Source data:
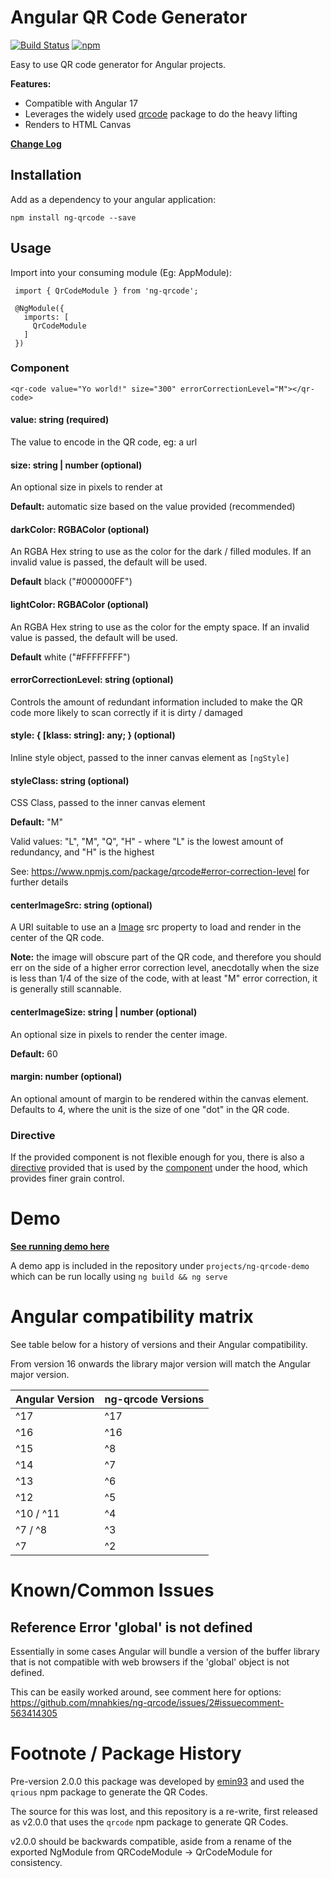 # Angular QR Code Generator

[![Build Status](https://github.com/mnahkies/ng-qrcode/actions/workflows/ci.yml/badge.svg)](https://github.com/mnahkies/ng-qrcode/actions/workflows/ci.yml?query=branch%3Amaster)
[![npm](https://img.shields.io/npm/v/ng-qrcode.svg)](https://www.npmjs.com/package/ng-qrcode)

Easy to use QR code generator for Angular projects.

**Features:**
* Compatible with Angular 17
* Leverages the widely used [qrcode](https://www.npmjs.com/package/qrcode) 
  package to do the heavy lifting
* Renders to HTML Canvas

**[Change Log](CHANGES.md)**

## Installation
Add as a dependency to your angular application:

    npm install ng-qrcode --save

## Usage
Import into your consuming module (Eg: AppModule):

     import { QrCodeModule } from 'ng-qrcode';
     
     @NgModule({
       imports: [
         QrCodeModule
       ]
     })

### Component

    <qr-code value="Yo world!" size="300" errorCorrectionLevel="M"></qr-code>

#### value: string (required)  
The value to encode in the QR code, eg: a url

#### size: string | number (optional)
An optional size in pixels to render at

**Default:** automatic size based on the value provided (recommended)

#### darkColor: RGBAColor (optional)
An RGBA Hex string to use as the color for the dark / filled modules.
If an invalid value is passed, the default will be used.

**Default** black ("#000000FF")

#### lightColor: RGBAColor (optional)
An RGBA Hex string to use as the color for the empty space.
If an invalid value is passed, the default will be used.

**Default** white ("#FFFFFFFF")

#### errorCorrectionLevel: string (optional)
Controls the amount of redundant information included to make the QR code 
more likely to scan correctly if it is dirty / damaged

#### style: { [klass: string]: any; } (optional)
Inline style object, passed to the inner canvas element as `[ngStyle]`

#### styleClass: string (optional)
CSS Class, passed to the inner canvas element

**Default:** "M"

Valid values: "L", "M", "Q", "H" - where "L" is the lowest 
amount of redundancy, and "H" is the highest

See: https://www.npmjs.com/package/qrcode#error-correction-level for further details

#### centerImageSrc: string (optional)
A URI suitable to use an a [Image](https://developer.mozilla.org/en-US/docs/Web/API/HTMLImageElement/Image) src
property to load and render in the center of the QR code.

**Note:** the image will obscure part of the QR code, and therefore you should err on
the side of a higher error correction level, anecdotally when the size is less than 1/4
of the size of the code, with at least "M" error correction, it is generally still scannable.

#### centerImageSize: string | number (optional)
An optional size in pixels to render the center image.

**Default:** 60

#### margin: number (optional)
An optional amount of margin to be rendered within the canvas element. Defaults to 4,
where the unit is the size of one "dot" in the QR code.

### Directive
If the provided component is not flexible enough for you, there is also a [directive](projects/ng-qrcode/src/lib/qr-code.directive.ts)
provided that is used by the [component](projects/ng-qrcode/src/lib/qr-code.component.ts) under the hood, which provides finer 
grain control.

# Demo
**[See running demo here](https://mnahkies.github.io/ng-qrcode/)**  

A demo app is included in the repository under `projects/ng-qrcode-demo` which can be 
run locally using `ng build && ng serve`

# Angular compatibility matrix
See table below for a history of versions and their Angular compatibility.

From version 16 onwards the library major version will match the Angular 
major version.

| Angular Version | ng-qrcode Versions |
|-----------------|--------------------|
| ^17             | ^17                |
| ^16             | ^16                |
| ^15             | ^8                 |
| ^14             | ^7                 |
| ^13             | ^6                 |
| ^12             | ^5                 |
| ^10 / ^11       | ^4                 |
| ^7 / ^8         | ^3                 |
| ^7              | ^2                 |


# Known/Common Issues

## Reference Error 'global' is not defined
Essentially in some cases Angular will bundle a version of the buffer library that is not
compatible with web browsers if the 'global' object is not defined.

This can be easily worked around, see comment here for options:
https://github.com/mnahkies/ng-qrcode/issues/2#issuecomment-563414305

# Footnote / Package History

Pre-version 2.0.0 this package was developed by [emin93](https://github.com/emin93) and used the `qrious`
npm package to generate the QR Codes.

The source for this was lost, and this repository is a re-write, first released 
as v2.0.0 that uses the `qrcode` npm package to generate QR Codes.

v2.0.0 should be backwards compatible, aside from a rename of the exported NgModule from 
QRCodeModule -> QrCodeModule for consistency.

◆ Exercise objective: The response must hold only the lines above from the line with "An optional amount" through the line with "### Directive", each copied exactly, both ends kept.

◆ Answer area:
An optional amount of margin to be rendered within the canvas element. Defaults to 4,
where the unit is the size of one "dot" in the QR code.

### Directive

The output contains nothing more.